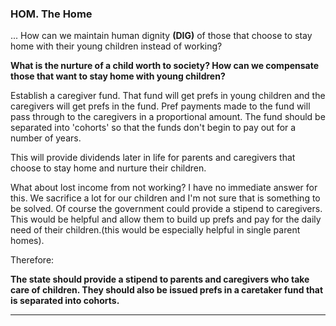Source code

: 
### HOM. The Home

... How can we maintain human dignity **(DIG)** of those that choose to stay home with their young children instead of working?

**What is the nurture of a child worth to society?  How can we compensate those that want to stay home with young children?**

Establish a caregiver fund.  That fund will get prefs in young children and the caregivers will get prefs in the fund.  Pref payments made to the fund will pass through to the caregivers in a proportional amount.  The fund should be separated into 'cohorts' so that the funds don't begin to pay out for a number of years.

This will provide dividends later in life for parents and caregivers that choose to stay home and nurture their children.

What about lost income from not working?  I have no immediate answer for this.  We sacrifice a lot for our children and I'm not sure that is something to be solved.  Of course the government could provide a stipend to caregivers.  This would be helpful and allow them to build up prefs and pay for the daily need of their children.(this would be especially helpful in single parent homes).

Therefore:

**The state should provide a stipend to parents and caregivers who take care of children.  They should also be issued prefs in a caretaker fund that is separated into cohorts.**

----------







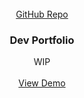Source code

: <div id="top"></div>

<br />
<div align="center">
  <a href="https://github.com/GarrettLockhart/GarrettLockhart.github.io">
    GitHub Repo
  </a>

  <h3 align="center">Dev Portfolio</h3>

  <p align="center">
    WIP
    <br />
    <br />
    <a href="https://garrettlockhart.github.io/">View Demo</a>
</div>
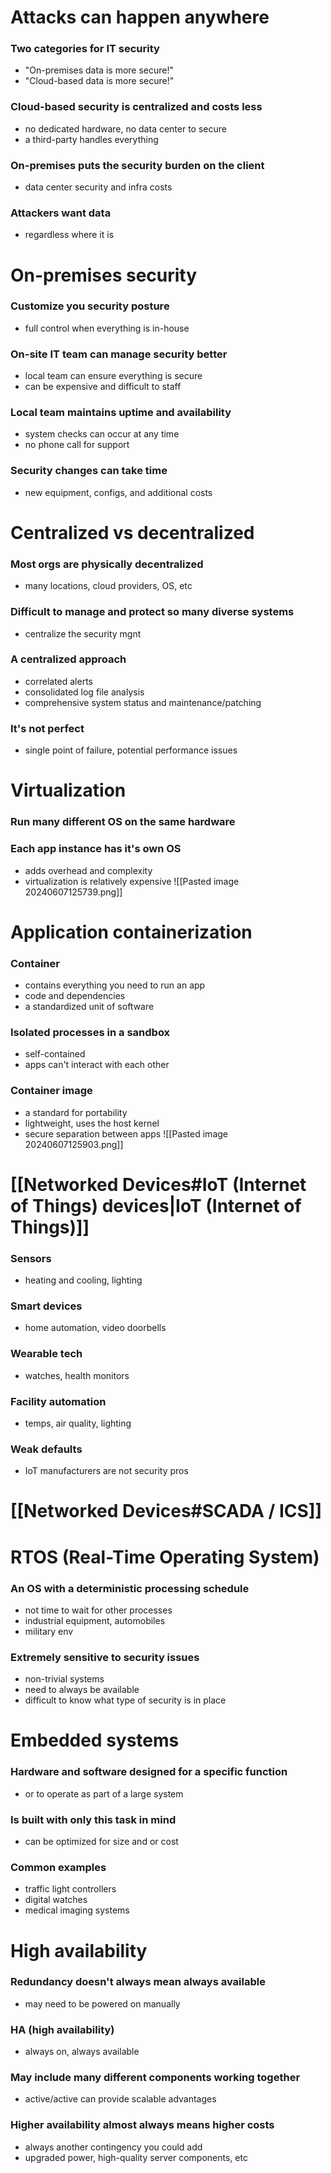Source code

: # Attacks can happen anywhere
### Two categories for IT security
- "On-premises data is more secure!"
- "Cloud-based data is more secure!"
### Cloud-based security is centralized and costs less
- no dedicated hardware, no data center to secure
- a third-party handles everything
### On-premises puts the security burden on the client
- data center security and infra costs
### Attackers want data
- regardless where it is
# On-premises security
### Customize you security posture
- full control when everything is in-house
### On-site IT team can manage security better
- local team can ensure everything is secure
- can be expensive and difficult to staff
### Local team maintains uptime and availability
- system checks can occur at any time
- no phone call for support
### Security changes can take time
- new equipment, configs, and additional costs
# Centralized vs decentralized
### Most orgs are physically decentralized
- many locations, cloud providers, OS, etc
### Difficult to manage and protect so many diverse systems
- centralize the security mgnt
### A centralized approach
- correlated alerts
- consolidated log file analysis
- comprehensive system status and maintenance/patching
### It's not perfect
- single point of failure, potential performance issues
# Virtualization
### Run many different OS on the same hardware
### Each app instance has it's own OS
- adds overhead and complexity
- virtualization is relatively expensive
![[Pasted image 20240607125739.png]]
# Application containerization
### Container
- contains everything you need to run an app
- code and dependencies
- a standardized unit of software
### Isolated processes in a sandbox
- self-contained
- apps can't interact with each other
### Container image
- a standard for portability
- lightweight, uses the host kernel
- secure separation between apps
![[Pasted image 20240607125903.png]]
# [[Networked Devices#IoT (Internet of Things) devices|IoT (Internet of Things)]]
### Sensors
- heating and cooling, lighting
### Smart devices
- home automation, video doorbells
### Wearable tech
- watches, health monitors
### Facility automation
- temps, air quality, lighting
### Weak defaults
- IoT manufacturers are not security pros
# [[Networked Devices#SCADA / ICS]]
# RTOS (Real-Time Operating System)
### An OS with a deterministic processing schedule
- not time to wait for other processes
- industrial equipment, automobiles
- military env
### Extremely sensitive to security issues
- non-trivial systems
- need to always be available
- difficult to know what type of security is in place
# Embedded systems
### Hardware and software designed for a specific function
- or to operate as part of a large system
### Is built with only this task in mind
- can be optimized for size and or cost
### Common examples
- traffic light controllers
- digital watches
- medical imaging systems
# High availability
### Redundancy doesn't always mean always available
- may need to be powered on manually
### HA (high availability)
- always on, always available
### May include many different components working together
- active/active can provide scalable advantages
### Higher availability almost always means higher costs
- always another contingency you could add
- upgraded power, high-quality server components, etc
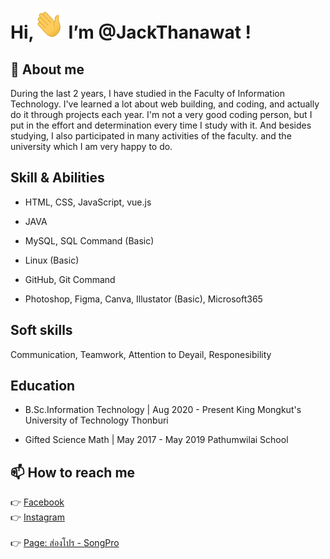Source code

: # Hi,<img src="Hi.gif" height="48" width="48" >  I’m @JackThanawat !
## 👀 About me
During the last 2 years, I have studied in the Faculty of Information Technology. I've learned a lot about web building, and coding, and actually do it through projects each year. I'm not a very good coding person, but I put in the effort and determination every time I study with it. And besides studying, I also participated in many activities of the faculty. and the university which I am very happy to do.

## Skill & Abilities
- HTML, CSS, JavaScript, vue.js
- JAVA
- MySQL, SQL Command (Basic)
- Linux (Basic)
- GitHub, Git Command

- Photoshop, Figma, Canva, Illustator (Basic), Microsoft365

## Soft skills
Communication, Teamwork, Attention to Deyail, Responesibility

## Education
- B.Sc.Information Technology | Aug 2020 - Present
King Mongkut's University of Technology Thonburi


- Gifted Science Math | May 2017 - May 2019
Pathumwilai School

## 📫 How to reach me 
👉 [Facebook](https://www.facebook.com/tnw.jack/)<br>
👉 [Instagram](https://www.instagram.com/jack.tnw/)<br><br>
👉 [Page: ส่องโปร - SongPro](https://www.facebook.com/songpro.online) <br>

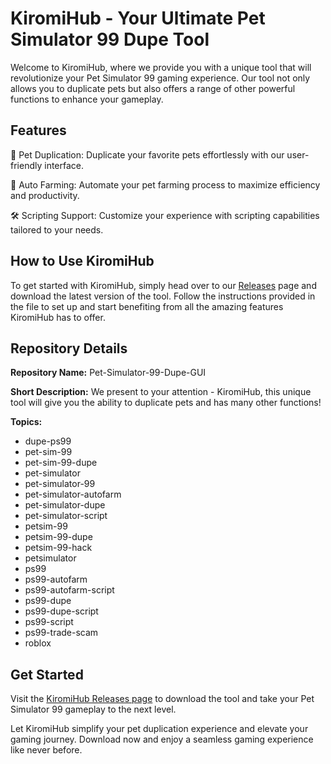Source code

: # KiromiHub - Your Ultimate Pet Simulator 99 Dupe Tool

Welcome to KiromiHub, where we provide you with a unique tool that will revolutionize your Pet Simulator 99 gaming experience. Our tool not only allows you to duplicate pets but also offers a range of other powerful functions to enhance your gameplay. 

## Features

🐾 Pet Duplication: Duplicate your favorite pets effortlessly with our user-friendly interface.

🔧 Auto Farming: Automate your pet farming process to maximize efficiency and productivity.

🛠️ Scripting Support: Customize your experience with scripting capabilities tailored to your needs.

## How to Use KiromiHub

To get started with KiromiHub, simply head over to our [Releases](https://github.com/hassan-be/Pet-Simulator-99-Dupe-GUI/releases) page and download the latest version of the tool. Follow the instructions provided in the file to set up and start benefiting from all the amazing features KiromiHub has to offer. 

## Repository Details

**Repository Name:** Pet-Simulator-99-Dupe-GUI

**Short Description:** We present to your attention - KiromiHub, this unique tool will give you the ability to duplicate pets and has many other functions!

**Topics:** 
- dupe-ps99
- pet-sim-99
- pet-sim-99-dupe
- pet-simulator
- pet-simulator-99
- pet-simulator-autofarm
- pet-simulator-dupe
- pet-simulator-script
- petsim-99
- petsim-99-dupe
- petsim-99-hack
- petsimulator
- ps99
- ps99-autofarm
- ps99-autofarm-script
- ps99-dupe
- ps99-dupe-script
- ps99-script
- ps99-trade-scam
- roblox

## Get Started

Visit the [KiromiHub Releases page](https://github.com/hassan-be/Pet-Simulator-99-Dupe-GUI/releases) to download the tool and take your Pet Simulator 99 gameplay to the next level.

Let KiromiHub simplify your pet duplication experience and elevate your gaming journey. Download now and enjoy a seamless gaming experience like never before.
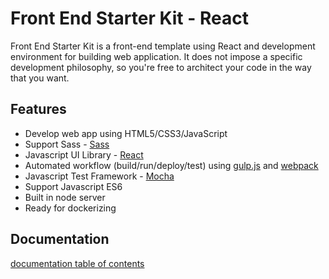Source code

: # Front End Starter Kit - React

Front End Starter Kit is a front-end template using React and development environment for building web application.
It does not impose a specific development philosophy, so you're free to architect your code in the way that you want.

## Features

* Develop web app using HTML5/CSS3/JavaScript
* Support Sass - [Sass](http://sass-lang.com/) 
* Javascript UI Library - [React](http://facebook.github.io/react/)
* Automated workflow (build/run/deploy/test) using [gulp.js](http://gulpjs.com) and [webpack](https://webpack.github.io)
* Javascript Test Framework - [Mocha](https://mochajs.org)
* Support Javascript ES6
* Built in node server
* Ready for dockerizing

## Documentation

[documentation table of contents](doc/TOC.md)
========
An exact copy of the listing above, minus its pictures, is what is needed here.

** EXERCISE OUTPUT **
Source code

: 
### HOM. The Home

... How can we maintain human dignity **(DIG)** of those that choose to stay home with their young children instead of working?

**What is the nurture of a child worth to society?  How can we compensate those that want to stay home with young children?**

Establish a caregiver fund.  That fund will get prefs in young children and the caregivers will get prefs in the fund.  Pref payments made to the fund will pass through to the caregivers in a proportional amount.  The fund should be separated into 'cohorts' so that the funds don't begin to pay out for a number of years.

This will provide dividends later in life for parents and caregivers that choose to stay home and nurture their children.

What about lost income from not working?  I have no immediate answer for this.  We sacrifice a lot for our children and I'm not sure that is something to be solved.  Of course the government could provide a stipend to caregivers.  This would be helpful and allow them to build up prefs and pay for the daily need of their children.(this would be especially helpful in single parent homes).

Therefore:

**The state should provide a stipend to parents and caregivers who take care of children.  They should also be issued prefs in a caretaker fund that is separated into cohorts.**

----------







Source code

: <div id="top"></div>

<br />
<div align="center">
  <a href="https://github.com/GarrettLockhart/GarrettLockhart.github.io">
    GitHub Repo
  </a>

  <h3 align="center">Dev Portfolio</h3>

  <p align="center">
    WIP
    <br />
    <br />
    <a href="https://garrettlockhart.github.io/">View Demo</a>
</div>
Source code

: # Attacks can happen anywhere
### Two categories for IT security
- "On-premises data is more secure!"
- "Cloud-based data is more secure!"
### Cloud-based security is centralized and costs less
- no dedicated hardware, no data center to secure
- a third-party handles everything
### On-premises puts the security burden on the client
- data center security and infra costs
### Attackers want data
- regardless where it is
# On-premises security
### Customize you security posture
- full control when everything is in-house
### On-site IT team can manage security better
- local team can ensure everything is secure
- can be expensive and difficult to staff
### Local team maintains uptime and availability
- system checks can occur at any time
- no phone call for support
### Security changes can take time
- new equipment, configs, and additional costs
# Centralized vs decentralized
### Most orgs are physically decentralized
- many locations, cloud providers, OS, etc
### Difficult to manage and protect so many diverse systems
- centralize the security mgnt
### A centralized approach
- correlated alerts
- consolidated log file analysis
- comprehensive system status and maintenance/patching
### It's not perfect
- single point of failure, potential performance issues
# Virtualization
### Run many different OS on the same hardware
### Each app instance has it's own OS
- adds overhead and complexity
- virtualization is relatively expensive
![[Pasted image 20240607125739.png]]
# Application containerization
### Container
- contains everything you need to run an app
- code and dependencies
- a standardized unit of software
### Isolated processes in a sandbox
- self-contained
- apps can't interact with each other
### Container image
- a standard for portability
- lightweight, uses the host kernel
- secure separation between apps
![[Pasted image 20240607125903.png]]
# [[Networked Devices#IoT (Internet of Things) devices|IoT (Internet of Things)]]
### Sensors
- heating and cooling, lighting
### Smart devices
- home automation, video doorbells
### Wearable tech
- watches, health monitors
### Facility automation
- temps, air quality, lighting
### Weak defaults
- IoT manufacturers are not security pros
# [[Networked Devices#SCADA / ICS]]
# RTOS (Real-Time Operating System)
### An OS with a deterministic processing schedule
- not time to wait for other processes
- industrial equipment, automobiles
- military env
### Extremely sensitive to security issues
- non-trivial systems
- need to always be available
- difficult to know what type of security is in place
# Embedded systems
### Hardware and software designed for a specific function
- or to operate as part of a large system
### Is built with only this task in mind
- can be optimized for size and or cost
### Common examples
- traffic light controllers
- digital watches
- medical imaging systems
# High availability
### Redundancy doesn't always mean always available
- may need to be powered on manually
### HA (high availability)
- always on, always available
### May include many different components working together
- active/active can provide scalable advantages
### Higher availability almost always means higher costs
- always another contingency you could add
- upgraded power, high-quality server components, etc
Source code

: # Hi,<img src="Hi.gif" height="48" width="48" >  I’m @JackThanawat !
## 👀 About me
During the last 2 years, I have studied in the Faculty of Information Technology. I've learned a lot about web building, and coding, and actually do it through projects each year. I'm not a very good coding person, but I put in the effort and determination every time I study with it. And besides studying, I also participated in many activities of the faculty. and the university which I am very happy to do.

## Skill & Abilities
- HTML, CSS, JavaScript, vue.js
- JAVA
- MySQL, SQL Command (Basic)
- Linux (Basic)
- GitHub, Git Command

- Photoshop, Figma, Canva, Illustator (Basic), Microsoft365

## Soft skills
Communication, Teamwork, Attention to Deyail, Responesibility

## Education
- B.Sc.Information Technology | Aug 2020 - Present
King Mongkut's University of Technology Thonburi


- Gifted Science Math | May 2017 - May 2019
Pathumwilai School

## 📫 How to reach me 
👉 [Facebook](https://www.facebook.com/tnw.jack/)<br>
👉 [Instagram](https://www.instagram.com/jack.tnw/)<br><br>
👉 [Page: ส่องโปร - SongPro](https://www.facebook.com/songpro.online) <br>

Source code

: # KiromiHub - Your Ultimate Pet Simulator 99 Dupe Tool

Welcome to KiromiHub, where we provide you with a unique tool that will revolutionize your Pet Simulator 99 gaming experience. Our tool not only allows you to duplicate pets but also offers a range of other powerful functions to enhance your gameplay. 

## Features

🐾 Pet Duplication: Duplicate your favorite pets effortlessly with our user-friendly interface.

🔧 Auto Farming: Automate your pet farming process to maximize efficiency and productivity.

🛠️ Scripting Support: Customize your experience with scripting capabilities tailored to your needs.

## How to Use KiromiHub

To get started with KiromiHub, simply head over to our [Releases](https://github.com/hassan-be/Pet-Simulator-99-Dupe-GUI/releases) page and download the latest version of the tool. Follow the instructions provided in the file to set up and start benefiting from all the amazing features KiromiHub has to offer. 

## Repository Details

**Repository Name:** Pet-Simulator-99-Dupe-GUI

**Short Description:** We present to your attention - KiromiHub, this unique tool will give you the ability to duplicate pets and has many other functions!

**Topics:** 
- dupe-ps99
- pet-sim-99
- pet-sim-99-dupe
- pet-simulator
- pet-simulator-99
- pet-simulator-autofarm
- pet-simulator-dupe
- pet-simulator-script
- petsim-99
- petsim-99-dupe
- petsim-99-hack
- petsimulator
- ps99
- ps99-autofarm
- ps99-autofarm-script
- ps99-dupe
- ps99-dupe-script
- ps99-script
- ps99-trade-scam
- roblox

## Get Started

Visit the [KiromiHub Releases page](https://github.com/hassan-be/Pet-Simulator-99-Dupe-GUI/releases) to download the tool and take your Pet Simulator 99 gameplay to the next level.

Let KiromiHub simplify your pet duplication experience and elevate your gaming journey. Download now and enjoy a seamless gaming experience like never before.
Source code

: # Front End Starter Kit - React

Front End Starter Kit is a front-end template using React and development environment for building web application.
It does not impose a specific development philosophy, so you're free to architect your code in the way that you want.

## Features

* Develop web app using HTML5/CSS3/JavaScript
* Support Sass - [Sass](http://sass-lang.com/) 
* Javascript UI Library - [React](http://facebook.github.io/react/)
* Automated workflow (build/run/deploy/test) using [gulp.js](http://gulpjs.com) and [webpack](https://webpack.github.io)
* Javascript Test Framework - [Mocha](https://mochajs.org)
* Support Javascript ES6
* Built in node server
* Ready for dockerizing

## Documentation

[documentation table of contents](doc/TOC.md)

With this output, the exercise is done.